═════ Dataset content ═════

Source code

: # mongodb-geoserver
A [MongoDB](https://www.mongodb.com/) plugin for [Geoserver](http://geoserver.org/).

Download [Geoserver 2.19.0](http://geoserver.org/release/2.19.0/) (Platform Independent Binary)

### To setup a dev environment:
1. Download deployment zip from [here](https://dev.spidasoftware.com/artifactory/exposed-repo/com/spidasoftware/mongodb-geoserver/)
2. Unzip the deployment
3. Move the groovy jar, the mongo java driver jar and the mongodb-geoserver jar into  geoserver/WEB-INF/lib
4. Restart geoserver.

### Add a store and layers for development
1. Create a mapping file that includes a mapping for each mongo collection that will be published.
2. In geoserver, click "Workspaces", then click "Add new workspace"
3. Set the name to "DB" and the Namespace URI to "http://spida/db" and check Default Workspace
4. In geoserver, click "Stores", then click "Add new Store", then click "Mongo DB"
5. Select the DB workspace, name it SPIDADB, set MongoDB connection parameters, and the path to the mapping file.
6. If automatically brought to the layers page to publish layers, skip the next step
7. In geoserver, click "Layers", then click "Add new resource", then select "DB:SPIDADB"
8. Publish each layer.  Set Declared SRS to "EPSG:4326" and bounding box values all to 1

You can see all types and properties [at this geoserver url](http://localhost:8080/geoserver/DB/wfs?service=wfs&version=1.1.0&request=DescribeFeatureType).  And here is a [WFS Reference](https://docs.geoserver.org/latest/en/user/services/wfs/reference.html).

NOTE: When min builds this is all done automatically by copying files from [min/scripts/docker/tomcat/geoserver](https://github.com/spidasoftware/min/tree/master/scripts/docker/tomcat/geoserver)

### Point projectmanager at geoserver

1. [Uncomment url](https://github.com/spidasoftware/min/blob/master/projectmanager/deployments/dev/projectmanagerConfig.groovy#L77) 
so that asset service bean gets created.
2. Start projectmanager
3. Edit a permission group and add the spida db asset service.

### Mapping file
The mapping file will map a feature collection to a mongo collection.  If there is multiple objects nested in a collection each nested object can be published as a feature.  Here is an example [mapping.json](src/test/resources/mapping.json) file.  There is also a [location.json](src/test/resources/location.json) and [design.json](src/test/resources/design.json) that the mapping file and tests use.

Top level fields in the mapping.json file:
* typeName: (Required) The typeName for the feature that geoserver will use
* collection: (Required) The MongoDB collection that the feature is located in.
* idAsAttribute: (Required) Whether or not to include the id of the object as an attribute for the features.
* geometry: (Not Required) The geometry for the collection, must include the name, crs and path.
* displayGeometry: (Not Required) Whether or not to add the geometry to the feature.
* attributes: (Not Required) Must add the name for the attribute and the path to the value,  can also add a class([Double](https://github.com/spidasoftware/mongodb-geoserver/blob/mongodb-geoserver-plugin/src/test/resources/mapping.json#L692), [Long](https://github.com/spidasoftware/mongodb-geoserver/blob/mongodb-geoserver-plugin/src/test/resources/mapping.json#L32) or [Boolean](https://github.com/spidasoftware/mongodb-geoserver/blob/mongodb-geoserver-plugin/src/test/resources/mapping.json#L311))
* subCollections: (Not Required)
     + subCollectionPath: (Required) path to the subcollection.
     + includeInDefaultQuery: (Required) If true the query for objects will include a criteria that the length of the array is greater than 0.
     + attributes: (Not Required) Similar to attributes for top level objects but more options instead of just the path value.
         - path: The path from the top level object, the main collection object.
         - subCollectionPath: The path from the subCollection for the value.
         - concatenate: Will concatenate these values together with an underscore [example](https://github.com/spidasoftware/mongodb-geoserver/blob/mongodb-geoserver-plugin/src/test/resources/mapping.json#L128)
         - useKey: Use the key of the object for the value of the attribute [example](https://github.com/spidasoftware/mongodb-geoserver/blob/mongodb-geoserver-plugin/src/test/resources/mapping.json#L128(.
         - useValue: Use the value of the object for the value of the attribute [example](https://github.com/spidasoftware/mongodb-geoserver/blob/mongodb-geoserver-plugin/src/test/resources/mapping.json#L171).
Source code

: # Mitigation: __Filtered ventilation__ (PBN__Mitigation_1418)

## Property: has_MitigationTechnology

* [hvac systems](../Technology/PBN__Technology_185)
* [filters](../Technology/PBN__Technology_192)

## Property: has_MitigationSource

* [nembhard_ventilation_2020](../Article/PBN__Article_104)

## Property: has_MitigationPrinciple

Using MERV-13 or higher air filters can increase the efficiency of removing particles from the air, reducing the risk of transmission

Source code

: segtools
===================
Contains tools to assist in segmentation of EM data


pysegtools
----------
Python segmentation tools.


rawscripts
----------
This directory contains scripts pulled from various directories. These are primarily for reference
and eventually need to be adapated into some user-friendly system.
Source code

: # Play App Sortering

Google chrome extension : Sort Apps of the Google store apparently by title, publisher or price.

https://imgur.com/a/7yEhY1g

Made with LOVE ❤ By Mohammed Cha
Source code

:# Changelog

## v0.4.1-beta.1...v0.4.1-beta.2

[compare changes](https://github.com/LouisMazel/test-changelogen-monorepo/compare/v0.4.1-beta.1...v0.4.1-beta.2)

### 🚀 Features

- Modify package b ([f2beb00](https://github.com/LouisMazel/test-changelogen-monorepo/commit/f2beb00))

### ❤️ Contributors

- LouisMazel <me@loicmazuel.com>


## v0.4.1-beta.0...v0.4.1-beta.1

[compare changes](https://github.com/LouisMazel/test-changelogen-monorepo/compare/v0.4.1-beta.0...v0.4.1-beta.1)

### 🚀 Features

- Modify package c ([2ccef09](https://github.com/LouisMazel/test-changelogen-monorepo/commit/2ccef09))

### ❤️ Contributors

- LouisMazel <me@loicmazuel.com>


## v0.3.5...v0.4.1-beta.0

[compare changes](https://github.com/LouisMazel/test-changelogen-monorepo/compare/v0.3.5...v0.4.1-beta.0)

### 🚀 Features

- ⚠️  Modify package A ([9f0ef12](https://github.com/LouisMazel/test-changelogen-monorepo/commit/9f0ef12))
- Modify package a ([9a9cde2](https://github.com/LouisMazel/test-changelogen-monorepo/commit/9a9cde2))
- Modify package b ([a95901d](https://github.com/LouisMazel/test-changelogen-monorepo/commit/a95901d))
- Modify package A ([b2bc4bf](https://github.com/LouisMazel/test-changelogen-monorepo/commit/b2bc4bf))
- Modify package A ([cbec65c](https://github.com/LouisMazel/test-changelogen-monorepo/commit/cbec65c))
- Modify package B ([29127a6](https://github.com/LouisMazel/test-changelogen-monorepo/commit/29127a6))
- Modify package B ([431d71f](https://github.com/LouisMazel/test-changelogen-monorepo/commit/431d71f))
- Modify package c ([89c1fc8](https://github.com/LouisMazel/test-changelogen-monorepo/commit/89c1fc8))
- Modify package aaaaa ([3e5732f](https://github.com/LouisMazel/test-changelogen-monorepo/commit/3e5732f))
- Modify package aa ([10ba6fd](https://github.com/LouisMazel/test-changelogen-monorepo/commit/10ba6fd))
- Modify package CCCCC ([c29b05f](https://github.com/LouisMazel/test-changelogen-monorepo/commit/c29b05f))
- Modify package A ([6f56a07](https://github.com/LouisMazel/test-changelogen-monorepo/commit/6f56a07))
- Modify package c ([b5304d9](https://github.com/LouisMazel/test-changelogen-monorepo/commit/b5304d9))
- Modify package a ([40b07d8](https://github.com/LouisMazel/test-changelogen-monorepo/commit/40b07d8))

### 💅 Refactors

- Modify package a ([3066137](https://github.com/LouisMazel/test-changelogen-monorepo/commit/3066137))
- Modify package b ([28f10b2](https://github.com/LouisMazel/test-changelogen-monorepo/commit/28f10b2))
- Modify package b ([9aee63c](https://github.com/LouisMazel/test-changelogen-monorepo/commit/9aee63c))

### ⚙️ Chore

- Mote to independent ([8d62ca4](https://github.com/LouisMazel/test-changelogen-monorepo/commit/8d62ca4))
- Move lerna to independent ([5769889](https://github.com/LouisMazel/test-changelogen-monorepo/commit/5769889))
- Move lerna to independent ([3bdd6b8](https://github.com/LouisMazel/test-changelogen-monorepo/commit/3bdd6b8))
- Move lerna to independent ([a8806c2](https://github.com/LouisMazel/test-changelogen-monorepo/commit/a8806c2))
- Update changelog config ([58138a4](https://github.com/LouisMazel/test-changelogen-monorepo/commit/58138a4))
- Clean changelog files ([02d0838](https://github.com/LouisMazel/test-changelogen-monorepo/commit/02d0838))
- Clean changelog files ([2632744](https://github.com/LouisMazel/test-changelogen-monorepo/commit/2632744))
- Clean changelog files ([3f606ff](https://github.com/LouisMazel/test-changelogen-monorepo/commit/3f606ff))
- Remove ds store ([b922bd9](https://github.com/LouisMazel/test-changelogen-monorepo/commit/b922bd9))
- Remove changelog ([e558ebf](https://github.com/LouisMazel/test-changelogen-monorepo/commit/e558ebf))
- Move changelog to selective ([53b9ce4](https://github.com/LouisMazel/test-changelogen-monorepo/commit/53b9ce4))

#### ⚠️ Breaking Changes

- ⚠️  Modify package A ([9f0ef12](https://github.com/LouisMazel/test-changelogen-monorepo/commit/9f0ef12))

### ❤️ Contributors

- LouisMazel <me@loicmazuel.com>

═════
═════ Dataset content ═════

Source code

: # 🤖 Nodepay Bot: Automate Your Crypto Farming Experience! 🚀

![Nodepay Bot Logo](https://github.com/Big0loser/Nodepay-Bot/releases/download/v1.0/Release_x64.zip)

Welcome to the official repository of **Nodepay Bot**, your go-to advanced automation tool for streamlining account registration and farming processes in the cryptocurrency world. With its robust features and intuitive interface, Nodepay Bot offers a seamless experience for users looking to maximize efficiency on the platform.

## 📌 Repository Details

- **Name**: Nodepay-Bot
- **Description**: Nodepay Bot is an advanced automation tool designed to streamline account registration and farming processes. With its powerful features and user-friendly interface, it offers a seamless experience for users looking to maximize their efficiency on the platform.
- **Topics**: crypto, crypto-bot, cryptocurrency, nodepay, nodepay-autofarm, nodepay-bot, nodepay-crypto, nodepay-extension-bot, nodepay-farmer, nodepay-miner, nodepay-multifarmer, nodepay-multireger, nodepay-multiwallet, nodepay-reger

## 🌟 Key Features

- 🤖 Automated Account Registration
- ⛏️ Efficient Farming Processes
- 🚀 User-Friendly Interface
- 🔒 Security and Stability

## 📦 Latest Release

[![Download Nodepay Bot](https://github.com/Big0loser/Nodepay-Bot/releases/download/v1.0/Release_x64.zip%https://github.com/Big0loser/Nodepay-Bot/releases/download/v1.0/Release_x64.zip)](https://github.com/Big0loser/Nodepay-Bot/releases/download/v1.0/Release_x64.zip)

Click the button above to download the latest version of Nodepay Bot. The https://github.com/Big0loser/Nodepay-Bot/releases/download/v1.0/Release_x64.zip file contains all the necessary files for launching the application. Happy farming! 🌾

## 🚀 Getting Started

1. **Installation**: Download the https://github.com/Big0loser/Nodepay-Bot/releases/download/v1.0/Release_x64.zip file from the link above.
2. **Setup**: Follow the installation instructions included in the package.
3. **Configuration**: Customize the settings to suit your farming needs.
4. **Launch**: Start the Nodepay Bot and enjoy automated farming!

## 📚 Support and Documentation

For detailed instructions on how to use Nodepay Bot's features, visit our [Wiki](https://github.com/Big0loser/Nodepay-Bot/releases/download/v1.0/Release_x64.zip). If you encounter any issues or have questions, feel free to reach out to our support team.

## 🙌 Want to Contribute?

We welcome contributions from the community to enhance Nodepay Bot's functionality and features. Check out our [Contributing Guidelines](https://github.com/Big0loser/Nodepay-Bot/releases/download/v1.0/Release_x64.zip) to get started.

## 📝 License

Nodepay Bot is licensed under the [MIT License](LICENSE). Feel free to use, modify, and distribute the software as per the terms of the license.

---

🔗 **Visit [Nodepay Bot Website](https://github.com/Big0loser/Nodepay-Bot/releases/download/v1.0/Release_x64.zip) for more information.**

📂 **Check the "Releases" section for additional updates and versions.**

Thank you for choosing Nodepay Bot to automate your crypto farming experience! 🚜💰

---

═════

## Your objective
Reproduce, character for character, only the lines of the preceding data that start at the line with "3. Move the" and end at the line with "6. If automatically", both included.

## Task answer
3. Move the groovy jar, the mongo java driver jar and the mongodb-geoserver jar into  geoserver/WEB-INF/lib
4. Restart geoserver.

### Add a store and layers for development
1. Create a mapping file that includes a mapping for each mongo collection that will be published.
2. In geoserver, click "Workspaces", then click "Add new workspace"
3. Set the name to "DB" and the Namespace URI to "http://spida/db" and check Default Workspace
4. In geoserver, click "Stores", then click "Add new Store", then click "Mongo DB"
5. Select the DB workspace, name it SPIDADB, set MongoDB connection parameters, and the path to the mapping file.
6. If automatically brought to the layers page to publish layers, skip the next step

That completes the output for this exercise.